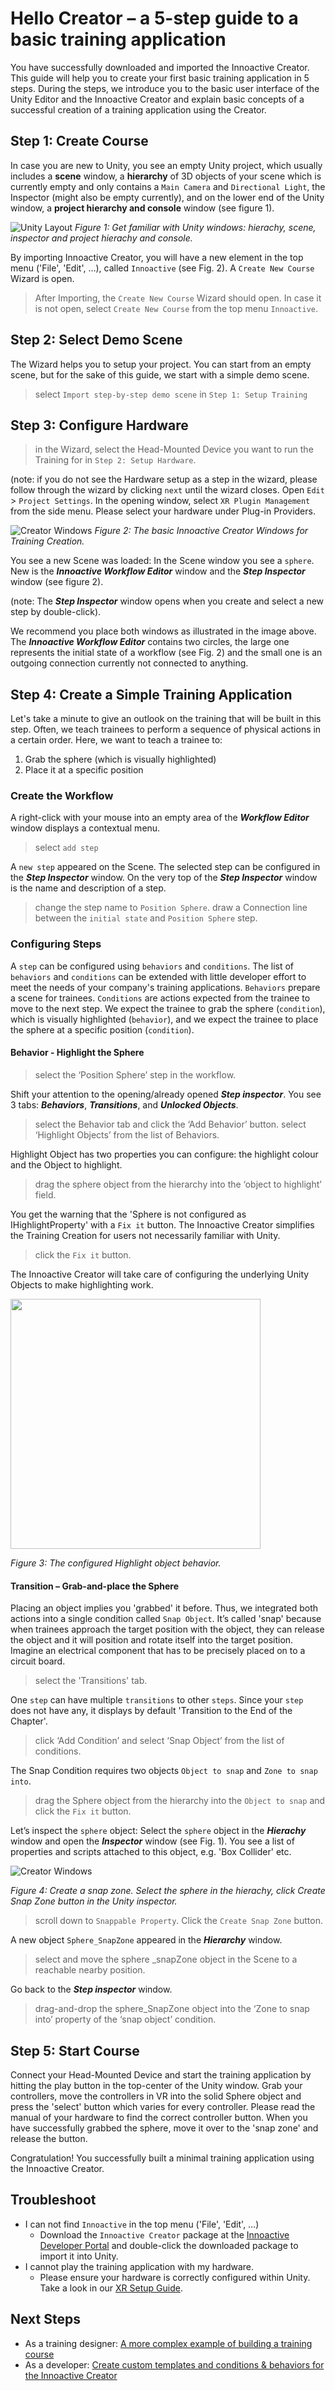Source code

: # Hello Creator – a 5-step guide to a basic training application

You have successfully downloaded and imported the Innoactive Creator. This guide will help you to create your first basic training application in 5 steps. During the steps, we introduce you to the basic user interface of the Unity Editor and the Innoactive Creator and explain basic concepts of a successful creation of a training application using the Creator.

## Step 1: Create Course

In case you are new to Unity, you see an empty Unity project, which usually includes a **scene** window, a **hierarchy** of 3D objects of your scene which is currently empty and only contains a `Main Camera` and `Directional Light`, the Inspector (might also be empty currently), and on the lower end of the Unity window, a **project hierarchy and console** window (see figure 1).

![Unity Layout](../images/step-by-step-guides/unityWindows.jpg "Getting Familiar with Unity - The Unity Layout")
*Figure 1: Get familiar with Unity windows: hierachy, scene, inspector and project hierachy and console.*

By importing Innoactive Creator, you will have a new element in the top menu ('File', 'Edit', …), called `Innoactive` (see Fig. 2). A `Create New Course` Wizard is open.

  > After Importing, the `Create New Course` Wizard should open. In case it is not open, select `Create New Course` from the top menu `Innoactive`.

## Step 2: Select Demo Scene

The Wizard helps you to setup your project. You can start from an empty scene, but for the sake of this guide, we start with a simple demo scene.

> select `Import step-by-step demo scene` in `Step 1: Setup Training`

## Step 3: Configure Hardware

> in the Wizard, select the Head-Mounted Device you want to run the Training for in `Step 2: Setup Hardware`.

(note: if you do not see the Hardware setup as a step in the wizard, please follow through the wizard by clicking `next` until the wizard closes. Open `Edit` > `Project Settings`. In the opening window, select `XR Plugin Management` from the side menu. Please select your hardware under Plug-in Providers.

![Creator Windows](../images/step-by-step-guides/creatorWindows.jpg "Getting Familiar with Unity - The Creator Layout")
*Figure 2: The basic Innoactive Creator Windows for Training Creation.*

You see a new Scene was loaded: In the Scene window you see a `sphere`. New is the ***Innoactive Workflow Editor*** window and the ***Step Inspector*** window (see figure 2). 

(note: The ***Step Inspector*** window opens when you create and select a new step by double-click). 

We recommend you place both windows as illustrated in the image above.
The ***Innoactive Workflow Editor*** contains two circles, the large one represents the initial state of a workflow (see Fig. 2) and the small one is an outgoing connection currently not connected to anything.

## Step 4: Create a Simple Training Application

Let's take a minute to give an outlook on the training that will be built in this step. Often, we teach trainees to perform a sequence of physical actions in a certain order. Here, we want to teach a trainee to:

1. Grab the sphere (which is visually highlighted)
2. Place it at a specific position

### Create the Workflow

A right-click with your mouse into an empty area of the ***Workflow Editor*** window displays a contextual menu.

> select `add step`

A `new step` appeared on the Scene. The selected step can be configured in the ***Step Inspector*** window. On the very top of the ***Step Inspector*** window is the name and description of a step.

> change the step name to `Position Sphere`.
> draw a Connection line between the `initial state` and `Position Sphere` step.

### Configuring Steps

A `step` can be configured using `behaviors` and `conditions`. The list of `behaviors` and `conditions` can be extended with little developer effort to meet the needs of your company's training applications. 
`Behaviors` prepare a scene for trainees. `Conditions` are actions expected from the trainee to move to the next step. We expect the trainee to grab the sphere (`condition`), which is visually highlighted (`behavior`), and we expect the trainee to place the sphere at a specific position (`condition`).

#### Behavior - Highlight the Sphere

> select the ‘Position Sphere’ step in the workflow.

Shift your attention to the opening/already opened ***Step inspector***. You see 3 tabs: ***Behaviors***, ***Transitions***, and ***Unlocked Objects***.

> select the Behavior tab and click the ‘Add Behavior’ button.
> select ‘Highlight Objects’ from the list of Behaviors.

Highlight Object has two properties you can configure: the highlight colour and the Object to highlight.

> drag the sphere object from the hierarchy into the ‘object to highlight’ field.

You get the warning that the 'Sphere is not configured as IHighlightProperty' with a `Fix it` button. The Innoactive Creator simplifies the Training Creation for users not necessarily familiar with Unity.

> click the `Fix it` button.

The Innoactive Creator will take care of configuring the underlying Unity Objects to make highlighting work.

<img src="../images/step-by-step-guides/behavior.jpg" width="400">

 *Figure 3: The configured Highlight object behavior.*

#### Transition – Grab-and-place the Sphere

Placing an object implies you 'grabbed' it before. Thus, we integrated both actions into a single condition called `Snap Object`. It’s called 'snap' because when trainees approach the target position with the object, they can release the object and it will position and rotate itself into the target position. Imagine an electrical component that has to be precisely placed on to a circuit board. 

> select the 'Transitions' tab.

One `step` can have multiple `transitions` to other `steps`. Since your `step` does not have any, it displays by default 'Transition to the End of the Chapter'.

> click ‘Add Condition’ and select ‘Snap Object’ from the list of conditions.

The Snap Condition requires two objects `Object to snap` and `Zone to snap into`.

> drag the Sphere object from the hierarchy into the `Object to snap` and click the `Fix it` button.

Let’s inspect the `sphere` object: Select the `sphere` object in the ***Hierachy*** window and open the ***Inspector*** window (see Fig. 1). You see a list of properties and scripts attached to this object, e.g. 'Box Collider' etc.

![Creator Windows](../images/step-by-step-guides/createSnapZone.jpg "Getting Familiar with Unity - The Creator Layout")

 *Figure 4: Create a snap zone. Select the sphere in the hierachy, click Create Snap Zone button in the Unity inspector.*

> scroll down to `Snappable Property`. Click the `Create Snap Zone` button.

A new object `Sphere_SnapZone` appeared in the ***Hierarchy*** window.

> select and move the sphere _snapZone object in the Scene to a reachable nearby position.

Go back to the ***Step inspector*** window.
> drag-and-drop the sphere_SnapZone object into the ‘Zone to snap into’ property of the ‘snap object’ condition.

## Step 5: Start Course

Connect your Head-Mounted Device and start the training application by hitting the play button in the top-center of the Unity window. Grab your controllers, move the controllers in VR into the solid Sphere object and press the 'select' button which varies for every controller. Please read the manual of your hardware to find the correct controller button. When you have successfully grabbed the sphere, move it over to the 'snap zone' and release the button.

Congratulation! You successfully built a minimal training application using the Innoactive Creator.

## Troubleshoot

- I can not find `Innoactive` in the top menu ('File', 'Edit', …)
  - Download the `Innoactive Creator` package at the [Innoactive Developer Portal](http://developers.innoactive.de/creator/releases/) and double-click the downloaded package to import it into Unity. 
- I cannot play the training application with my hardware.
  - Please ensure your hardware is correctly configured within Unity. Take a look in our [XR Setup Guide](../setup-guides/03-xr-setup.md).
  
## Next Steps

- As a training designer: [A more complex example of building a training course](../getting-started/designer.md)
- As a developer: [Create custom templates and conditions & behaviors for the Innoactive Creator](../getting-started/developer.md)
* * *
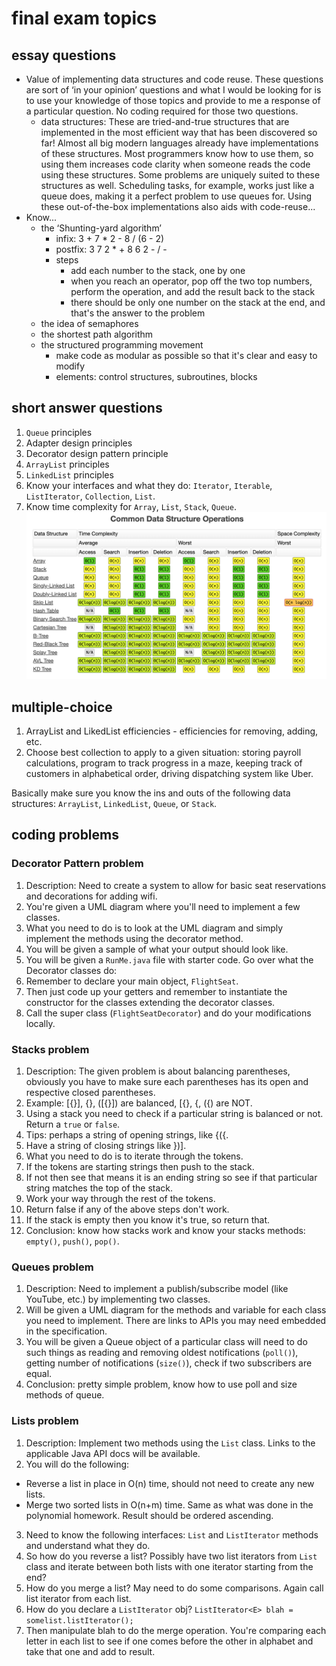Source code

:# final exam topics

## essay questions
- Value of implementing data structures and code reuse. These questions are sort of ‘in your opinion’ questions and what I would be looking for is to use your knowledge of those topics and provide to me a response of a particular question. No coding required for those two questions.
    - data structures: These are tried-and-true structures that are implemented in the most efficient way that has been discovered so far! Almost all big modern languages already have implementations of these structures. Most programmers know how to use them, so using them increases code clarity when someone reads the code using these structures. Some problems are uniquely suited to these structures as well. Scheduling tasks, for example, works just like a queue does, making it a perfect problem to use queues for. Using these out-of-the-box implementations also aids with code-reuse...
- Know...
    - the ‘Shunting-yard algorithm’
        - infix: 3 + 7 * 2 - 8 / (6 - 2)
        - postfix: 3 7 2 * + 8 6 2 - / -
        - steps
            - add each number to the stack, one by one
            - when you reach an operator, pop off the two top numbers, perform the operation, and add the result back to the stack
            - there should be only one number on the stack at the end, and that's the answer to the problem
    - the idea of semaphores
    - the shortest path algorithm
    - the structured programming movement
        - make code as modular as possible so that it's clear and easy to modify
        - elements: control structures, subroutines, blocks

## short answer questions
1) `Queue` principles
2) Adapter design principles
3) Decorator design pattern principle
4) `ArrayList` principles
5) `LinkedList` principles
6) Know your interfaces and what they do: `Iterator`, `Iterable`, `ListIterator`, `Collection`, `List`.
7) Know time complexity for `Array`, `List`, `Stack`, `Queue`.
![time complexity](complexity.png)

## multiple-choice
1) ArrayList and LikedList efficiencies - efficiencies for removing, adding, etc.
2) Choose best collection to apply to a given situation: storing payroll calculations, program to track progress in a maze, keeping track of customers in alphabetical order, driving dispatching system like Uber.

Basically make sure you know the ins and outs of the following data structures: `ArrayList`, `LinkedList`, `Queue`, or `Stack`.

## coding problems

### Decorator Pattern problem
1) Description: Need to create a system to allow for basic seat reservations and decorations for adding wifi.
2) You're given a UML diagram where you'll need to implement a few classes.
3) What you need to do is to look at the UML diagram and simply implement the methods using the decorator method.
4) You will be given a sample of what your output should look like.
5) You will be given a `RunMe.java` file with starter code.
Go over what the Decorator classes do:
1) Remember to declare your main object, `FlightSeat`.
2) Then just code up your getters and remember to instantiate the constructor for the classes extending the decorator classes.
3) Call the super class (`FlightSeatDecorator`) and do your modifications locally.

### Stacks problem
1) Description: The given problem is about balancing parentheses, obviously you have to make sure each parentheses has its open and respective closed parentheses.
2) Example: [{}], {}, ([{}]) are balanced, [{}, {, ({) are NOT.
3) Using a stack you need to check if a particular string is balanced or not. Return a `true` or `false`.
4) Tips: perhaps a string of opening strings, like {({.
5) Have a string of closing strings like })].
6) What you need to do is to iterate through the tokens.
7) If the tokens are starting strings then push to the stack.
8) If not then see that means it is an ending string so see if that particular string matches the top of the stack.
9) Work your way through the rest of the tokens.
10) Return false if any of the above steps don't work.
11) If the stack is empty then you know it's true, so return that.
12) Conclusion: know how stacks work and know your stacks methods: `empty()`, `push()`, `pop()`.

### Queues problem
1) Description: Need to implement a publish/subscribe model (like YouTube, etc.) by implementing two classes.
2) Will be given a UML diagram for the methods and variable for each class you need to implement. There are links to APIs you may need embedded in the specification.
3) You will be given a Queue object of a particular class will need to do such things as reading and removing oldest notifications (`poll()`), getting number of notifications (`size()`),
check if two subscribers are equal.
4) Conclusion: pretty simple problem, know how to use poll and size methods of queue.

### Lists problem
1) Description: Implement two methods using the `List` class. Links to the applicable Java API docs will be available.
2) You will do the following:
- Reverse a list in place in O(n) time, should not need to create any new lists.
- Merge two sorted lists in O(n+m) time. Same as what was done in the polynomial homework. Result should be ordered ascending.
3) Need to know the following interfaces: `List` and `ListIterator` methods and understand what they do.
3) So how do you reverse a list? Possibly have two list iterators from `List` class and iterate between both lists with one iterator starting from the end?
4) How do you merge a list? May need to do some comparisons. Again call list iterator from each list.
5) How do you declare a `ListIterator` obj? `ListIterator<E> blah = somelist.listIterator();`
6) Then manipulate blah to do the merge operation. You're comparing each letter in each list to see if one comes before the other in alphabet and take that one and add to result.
==
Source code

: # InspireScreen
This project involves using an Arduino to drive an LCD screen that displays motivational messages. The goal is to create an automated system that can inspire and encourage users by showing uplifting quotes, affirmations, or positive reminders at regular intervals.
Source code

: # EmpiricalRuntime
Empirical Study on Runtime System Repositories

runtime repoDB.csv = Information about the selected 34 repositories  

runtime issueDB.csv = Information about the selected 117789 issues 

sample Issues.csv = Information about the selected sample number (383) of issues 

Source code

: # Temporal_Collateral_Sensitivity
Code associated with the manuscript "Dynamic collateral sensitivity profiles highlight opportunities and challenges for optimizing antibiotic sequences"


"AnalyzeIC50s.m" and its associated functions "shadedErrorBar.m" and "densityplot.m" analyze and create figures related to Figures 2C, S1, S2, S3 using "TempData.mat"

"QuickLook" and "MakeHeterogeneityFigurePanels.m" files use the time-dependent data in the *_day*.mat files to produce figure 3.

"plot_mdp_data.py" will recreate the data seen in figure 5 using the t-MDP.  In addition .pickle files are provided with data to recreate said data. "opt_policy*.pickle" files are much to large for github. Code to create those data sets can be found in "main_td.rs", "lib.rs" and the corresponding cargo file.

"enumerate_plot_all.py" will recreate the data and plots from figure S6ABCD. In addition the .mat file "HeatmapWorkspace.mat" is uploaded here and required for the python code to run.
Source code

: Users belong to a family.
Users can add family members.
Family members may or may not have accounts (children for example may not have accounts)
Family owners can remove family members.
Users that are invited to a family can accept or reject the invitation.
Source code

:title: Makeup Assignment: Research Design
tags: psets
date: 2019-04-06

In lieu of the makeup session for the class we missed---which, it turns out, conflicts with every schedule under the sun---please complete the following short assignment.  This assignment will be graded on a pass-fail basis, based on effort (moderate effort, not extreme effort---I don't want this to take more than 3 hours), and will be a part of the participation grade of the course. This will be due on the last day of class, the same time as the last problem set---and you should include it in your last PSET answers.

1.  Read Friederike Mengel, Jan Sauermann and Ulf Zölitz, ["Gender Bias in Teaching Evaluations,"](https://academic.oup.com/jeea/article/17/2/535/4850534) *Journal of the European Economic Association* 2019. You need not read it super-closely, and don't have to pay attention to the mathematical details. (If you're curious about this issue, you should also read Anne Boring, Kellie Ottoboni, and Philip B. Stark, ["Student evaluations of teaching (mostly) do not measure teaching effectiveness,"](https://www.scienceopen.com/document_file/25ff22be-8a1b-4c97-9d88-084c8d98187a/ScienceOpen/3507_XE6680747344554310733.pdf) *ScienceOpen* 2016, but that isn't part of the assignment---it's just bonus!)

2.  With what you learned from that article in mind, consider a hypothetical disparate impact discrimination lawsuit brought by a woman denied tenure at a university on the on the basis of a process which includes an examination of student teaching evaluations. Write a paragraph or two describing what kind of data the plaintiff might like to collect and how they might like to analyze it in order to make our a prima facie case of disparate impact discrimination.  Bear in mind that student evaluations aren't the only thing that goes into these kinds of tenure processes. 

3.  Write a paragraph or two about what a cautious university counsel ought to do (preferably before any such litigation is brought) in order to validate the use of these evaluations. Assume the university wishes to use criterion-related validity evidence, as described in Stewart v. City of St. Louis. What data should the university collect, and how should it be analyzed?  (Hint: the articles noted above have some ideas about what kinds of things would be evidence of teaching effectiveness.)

### [Aim of the exercise]
Only the lines with the string "just" are wanted; pick them out of the records above and copy them.

### [Exercise result]
    - data structures: These are tried-and-true structures that are implemented in the most efficient way that has been discovered so far! Almost all big modern languages already have implementations of these structures. Most programmers know how to use them, so using them increases code clarity when someone reads the code using these structures. Some problems are uniquely suited to these structures as well. Scheduling tasks, for example, works just like a queue does, making it a perfect problem to use queues for. Using these out-of-the-box implementations also aids with code-reuse...
2) Then just code up your getters and remember to instantiate the constructor for the classes extending the decorator classes.
1.  Read Friederike Mengel, Jan Sauermann and Ulf Zölitz, ["Gender Bias in Teaching Evaluations,"](https://academic.oup.com/jeea/article/17/2/535/4850534) *Journal of the European Economic Association* 2019. You need not read it super-closely, and don't have to pay attention to the mathematical details. (If you're curious about this issue, you should also read Anne Boring, Kellie Ottoboni, and Philip B. Stark, ["Student evaluations of teaching (mostly) do not measure teaching effectiveness,"](https://www.scienceopen.com/document_file/25ff22be-8a1b-4c97-9d88-084c8d98187a/ScienceOpen/3507_XE6680747344554310733.pdf) *ScienceOpen* 2016, but that isn't part of the assignment---it's just bonus!)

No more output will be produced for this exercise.